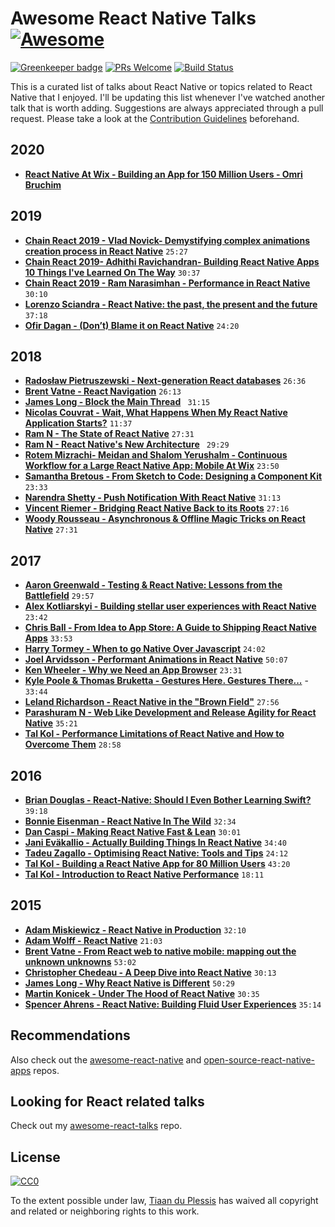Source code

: # Awesome React Native Talks [![Awesome](https://awesome.re/badge.svg)](https://awesome.re)

[![Greenkeeper badge](https://badges.greenkeeper.io/tiaanduplessis/awesome-react-native-talks.svg)](https://greenkeeper.io)
[![PRs Welcome](https://img.shields.io/badge/PRs-welcome-brightgreen.svg)](http://makeapullrequest.com)
[![Build Status](https://travis-ci.org/tiaanduplessis/awesome-react-native-talks.svg?branch=master)](https://travis-ci.org/tiaanduplessis/awesome-react-native-talks)

This is a curated list of talks about React Native or topics related to React Native that I enjoyed. I'll be updating this list whenever I've watched another talk that is worth adding. Suggestions are always appreciated through a pull request. Please take a look at the [Contribution Guidelines](CONTRIBUTING.md) beforehand.
## 2020
* [**React Native At Wix - Building an App for 150 Million Users - Omri Bruchim**](https://youtu.be/gTSS6m5mho4)
## 2019
* [**Chain React 2019 - Vlad Novick- Demystifying complex animations creation process in React Native**](https://youtu.be/p6VbcTe0SjE) `25:27`
* [**Chain React 2019- Adhithi Ravichandran- Building React Native Apps 10 Things I've Learned On The Way**](https://youtu.be/wj3xN_fSQ10) `30:37`
* [**Chain React 2019 - Ram Narasimhan - Performance in React Native**](https://youtu.be/nphKGWjhg2M) `30:10`
* [**Lorenzo Sciandra - React Native: the past, the present and the future**](https://youtu.be/I5hpTYrT3_U) `37:18`
* [**Ofir Dagan - (Don’t) Blame it on React Native**](https://youtu.be/YSxVG5JbyOE) `24:20`

## 2018

* [**Radosław Pietruszewski - Next-generation React databases**](https://www.youtube.com/watch?v=UlZ1QnFF4Cw) `26:36`
* [**Brent Vatne - React Navigation**](https://youtu.be/wJJZ9Od8MjM) `26:13`
* [**James Long - Block the Main Thread**](https://youtu.be/ZXqyaslyXUw) ` 31:15`
* [**Nicolas Couvrat - Wait, What Happens When My React Native Application Starts?**](https://youtu.be/rReCzR6DMEM) `11:37`
* [**Ram N - The State of React Native**](https://youtu.be/83ffAY-CmL4) `27:31`
* [**Ram N - React Native's New Architecture**](https://youtu.be/UcqRXTriUVI) ` 29:29`
* [**Rotem Mizrachi- Meidan and Shalom Yerushalm - Continuous Workflow for a Large React Native App: Mobile At Wix**](https://www.youtube.com/watch?v=MDab8HtQi3E&list=PLNBNS7NRGKMFi_glL49hsoyqu7dHTMnNm&t=0s&index=21) `23:50`
* [**Samantha Bretous - From Sketch to Code: Designing a Component Kit**](https://www.youtube.com/watch?v=C6fqRieYRVw) `23:33`
* [**Narendra Shetty - Push Notification With React Native**](https://youtu.be/XCk31D5vY0U) `31:13`
* [**Vincent Riemer - Bridging React Native Back to its Roots**](https://youtu.be/aOWIJ4Mgb2k) `27:16`
* [**Woody Rousseau - Asynchronous & Offline Magic Tricks on React Native**](https://www.youtube.com/watch?v=PBNAz-yAxrY) `27:31`

## 2017

* [**Aaron Greenwald - Testing & React Native: Lessons from the Battlefield**](https://youtu.be/cUSUJXAvt6k) `29:57`
* [**Alex Kotliarskyi - Building stellar user experiences with React Native**](https://youtu.be/fjS5ssBn3fA) `23:42`
* [**Chris Ball - From Idea to App Store: A Guide to Shipping React Native Apps**](https://youtu.be/W8X7t1qlT_w) `33:53`
* [**Harry Tormey - When to go Native Over Javascript**](https://youtu.be/kFyaj5HmMEY) `24:02`
* [**Joel Arvidsson - Performant Animations in React Native**](https://www.youtube.com/watch?v=UPrKMGPDbtY) `50:07`
* [**Ken Wheeler - Why we Need an App Browser**](https://youtu.be/WEQx3wz8QeY) `23:31`
* [**Kyle Poole & Thomas Bruketta - Gestures Here. Gestures There...**](https://youtu.be/L_jzGn5b9H4) - `33:44`
* [**Leland Richardson - React Native in the "Brown Field"**](https://www.youtube.com/watch?v=tWitQoPgs8w) `27:56`
* [**Parashuram N - Web Like Development and Release Agility for React Native**](https://www.youtube.com/watch?v=iMLpUVZseEg) `35:21`
* [**Tal Kol - Performance Limitations of React Native and How to Overcome Them**](https://youtu.be/OmiXlJ4ZzAo) `28:58`

## 2016

* [**Brian Douglas - React-Native: Should I Even Bother Learning Swift?**](https://www.youtube.com/watch?v=2d0z_L4oXt8) `39:18`
* [**Bonnie Eisenman - React Native In The Wild**](https://www.youtube.com/watch?v=KWEhFWm0SL8) `32:34`
* [**Dan Caspi - Making React Native Fast & Lean**](https://www.youtube.com/watch?v=9LV4D-Obgj4) `30:01`
* [**Jani Eväkallio - Actually Building Things In React Native**](https://www.youtube.com/watch?v=ZqKYk0aTaYk) `34:40`
* [**Tadeu Zagallo - Optimising React Native: Tools and Tips**](https://www.youtube.com/watch?v=0MlT74erp60) `24:12`
* [**Tal Kol - Building a React Native App for 80 Million Users**](https://www.youtube.com/watch?v=abSNo2P9mMM&t) `43:20`
* [**Tal Kol - Introduction to React Native Performance**](https://www.youtube.com/watch?v=9VqVv_sVgv0) `18:11`

## 2015

* [**Adam Miskiewicz - React Native in Production**](https://www.youtube.com/watch?v=yVt52ZaC-Ck) `32:10`
* [**Adam Wolff - React Native**](https://www.youtube.com/watch?v=0rm4lt9bh2k) `21:03`
* [**Brent Vatne - From React web to native mobile: mapping out the unknown unknowns**](https://www.youtube.com/watch?v=-XxSCi8TKuk) `53:02`
* [**Christopher Chedeau - A Deep Dive into React Native**](https://www.youtube.com/watch?v=7rDsRXj9-cU) `30:13`
* [**James Long - Why React Native is Different**](https://www.youtube.com/watch?v=ZM2NAD__iK4) `50:29`
* [**Martin Konicek - Under The Hood of React Native**](https://www.youtube.com/watch?v=8N4f4h6SThc) `30:35`
* [**Spencer Ahrens - React Native: Building Fluid User Experiences**](https://www.youtube.com/watch?v=xDlfrcM6YBk) `35:14`

## Recommendations

Also check out the [awesome-react-native](https://github.com/jondot/awesome-react-native) and [open-source-react-native-apps](https://github.com/vitorebatista/open-source-react-native-apps) repos.

## Looking for React related talks

Check out my [awesome-react-talks](https://github.com/tiaanduplessis/awesome-react-talks) repo.

## License

[![CC0](http://mirrors.creativecommons.org/presskit/buttons/88x31/svg/cc-zero.svg)](https://creativecommons.org/publicdomain/zero/1.0/)

To the extent possible under law, [Tiaan du Plessis](https://github.com/tiaanduplessis) has waived all copyright and related or neighboring rights to this work.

▸ **Description of the task**
From the first line to the last, give the data again exactly, but without pictures.

▸ **Solution for this problem**
Source code

: # Awesome React Native Talks [![Awesome](https://awesome.re/badge.svg)](https://awesome.re)

[![Greenkeeper badge](https://badges.greenkeeper.io/tiaanduplessis/awesome-react-native-talks.svg)](https://greenkeeper.io)
[![PRs Welcome](https://img.shields.io/badge/PRs-welcome-brightgreen.svg)](http://makeapullrequest.com)
[![Build Status](https://travis-ci.org/tiaanduplessis/awesome-react-native-talks.svg?branch=master)](https://travis-ci.org/tiaanduplessis/awesome-react-native-talks)

This is a curated list of talks about React Native or topics related to React Native that I enjoyed. I'll be updating this list whenever I've watched another talk that is worth adding. Suggestions are always appreciated through a pull request. Please take a look at the [Contribution Guidelines](CONTRIBUTING.md) beforehand.
## 2020
* [**React Native At Wix - Building an App for 150 Million Users - Omri Bruchim**](https://youtu.be/gTSS6m5mho4)
## 2019
* [**Chain React 2019 - Vlad Novick- Demystifying complex animations creation process in React Native**](https://youtu.be/p6VbcTe0SjE) `25:27`
* [**Chain React 2019- Adhithi Ravichandran- Building React Native Apps 10 Things I've Learned On The Way**](https://youtu.be/wj3xN_fSQ10) `30:37`
* [**Chain React 2019 - Ram Narasimhan - Performance in React Native**](https://youtu.be/nphKGWjhg2M) `30:10`
* [**Lorenzo Sciandra - React Native: the past, the present and the future**](https://youtu.be/I5hpTYrT3_U) `37:18`
* [**Ofir Dagan - (Don’t) Blame it on React Native**](https://youtu.be/YSxVG5JbyOE) `24:20`

## 2018

* [**Radosław Pietruszewski - Next-generation React databases**](https://www.youtube.com/watch?v=UlZ1QnFF4Cw) `26:36`
* [**Brent Vatne - React Navigation**](https://youtu.be/wJJZ9Od8MjM) `26:13`
* [**James Long - Block the Main Thread**](https://youtu.be/ZXqyaslyXUw) ` 31:15`
* [**Nicolas Couvrat - Wait, What Happens When My React Native Application Starts?**](https://youtu.be/rReCzR6DMEM) `11:37`
* [**Ram N - The State of React Native**](https://youtu.be/83ffAY-CmL4) `27:31`
* [**Ram N - React Native's New Architecture**](https://youtu.be/UcqRXTriUVI) ` 29:29`
* [**Rotem Mizrachi- Meidan and Shalom Yerushalm - Continuous Workflow for a Large React Native App: Mobile At Wix**](https://www.youtube.com/watch?v=MDab8HtQi3E&list=PLNBNS7NRGKMFi_glL49hsoyqu7dHTMnNm&t=0s&index=21) `23:50`
* [**Samantha Bretous - From Sketch to Code: Designing a Component Kit**](https://www.youtube.com/watch?v=C6fqRieYRVw) `23:33`
* [**Narendra Shetty - Push Notification With React Native**](https://youtu.be/XCk31D5vY0U) `31:13`
* [**Vincent Riemer - Bridging React Native Back to its Roots**](https://youtu.be/aOWIJ4Mgb2k) `27:16`
* [**Woody Rousseau - Asynchronous & Offline Magic Tricks on React Native**](https://www.youtube.com/watch?v=PBNAz-yAxrY) `27:31`

## 2017

* [**Aaron Greenwald - Testing & React Native: Lessons from the Battlefield**](https://youtu.be/cUSUJXAvt6k) `29:57`
* [**Alex Kotliarskyi - Building stellar user experiences with React Native**](https://youtu.be/fjS5ssBn3fA) `23:42`
* [**Chris Ball - From Idea to App Store: A Guide to Shipping React Native Apps**](https://youtu.be/W8X7t1qlT_w) `33:53`
* [**Harry Tormey - When to go Native Over Javascript**](https://youtu.be/kFyaj5HmMEY) `24:02`
* [**Joel Arvidsson - Performant Animations in React Native**](https://www.youtube.com/watch?v=UPrKMGPDbtY) `50:07`
* [**Ken Wheeler - Why we Need an App Browser**](https://youtu.be/WEQx3wz8QeY) `23:31`
* [**Kyle Poole & Thomas Bruketta - Gestures Here. Gestures There...**](https://youtu.be/L_jzGn5b9H4) - `33:44`
* [**Leland Richardson - React Native in the "Brown Field"**](https://www.youtube.com/watch?v=tWitQoPgs8w) `27:56`
* [**Parashuram N - Web Like Development and Release Agility for React Native**](https://www.youtube.com/watch?v=iMLpUVZseEg) `35:21`
* [**Tal Kol - Performance Limitations of React Native and How to Overcome Them**](https://youtu.be/OmiXlJ4ZzAo) `28:58`

## 2016

* [**Brian Douglas - React-Native: Should I Even Bother Learning Swift?**](https://www.youtube.com/watch?v=2d0z_L4oXt8) `39:18`
* [**Bonnie Eisenman - React Native In The Wild**](https://www.youtube.com/watch?v=KWEhFWm0SL8) `32:34`
* [**Dan Caspi - Making React Native Fast & Lean**](https://www.youtube.com/watch?v=9LV4D-Obgj4) `30:01`
* [**Jani Eväkallio - Actually Building Things In React Native**](https://www.youtube.com/watch?v=ZqKYk0aTaYk) `34:40`
* [**Tadeu Zagallo - Optimising React Native: Tools and Tips**](https://www.youtube.com/watch?v=0MlT74erp60) `24:12`
* [**Tal Kol - Building a React Native App for 80 Million Users**](https://www.youtube.com/watch?v=abSNo2P9mMM&t) `43:20`
* [**Tal Kol - Introduction to React Native Performance**](https://www.youtube.com/watch?v=9VqVv_sVgv0) `18:11`

## 2015

* [**Adam Miskiewicz - React Native in Production**](https://www.youtube.com/watch?v=yVt52ZaC-Ck) `32:10`
* [**Adam Wolff - React Native**](https://www.youtube.com/watch?v=0rm4lt9bh2k) `21:03`
* [**Brent Vatne - From React web to native mobile: mapping out the unknown unknowns**](https://www.youtube.com/watch?v=-XxSCi8TKuk) `53:02`
* [**Christopher Chedeau - A Deep Dive into React Native**](https://www.youtube.com/watch?v=7rDsRXj9-cU) `30:13`
* [**James Long - Why React Native is Different**](https://www.youtube.com/watch?v=ZM2NAD__iK4) `50:29`
* [**Martin Konicek - Under The Hood of React Native**](https://www.youtube.com/watch?v=8N4f4h6SThc) `30:35`
* [**Spencer Ahrens - React Native: Building Fluid User Experiences**](https://www.youtube.com/watch?v=xDlfrcM6YBk) `35:14`

## Recommendations

Also check out the [awesome-react-native](https://github.com/jondot/awesome-react-native) and [open-source-react-native-apps](https://github.com/vitorebatista/open-source-react-native-apps) repos.

## Looking for React related talks

Check out my [awesome-react-talks](https://github.com/tiaanduplessis/awesome-react-talks) repo.

## License

[![CC0](http://mirrors.creativecommons.org/presskit/buttons/88x31/svg/cc-zero.svg)](https://creativecommons.org/publicdomain/zero/1.0/)

To the extent possible under law, [Tiaan du Plessis](https://github.com/tiaanduplessis) has waived all copyright and related or neighboring rights to this work.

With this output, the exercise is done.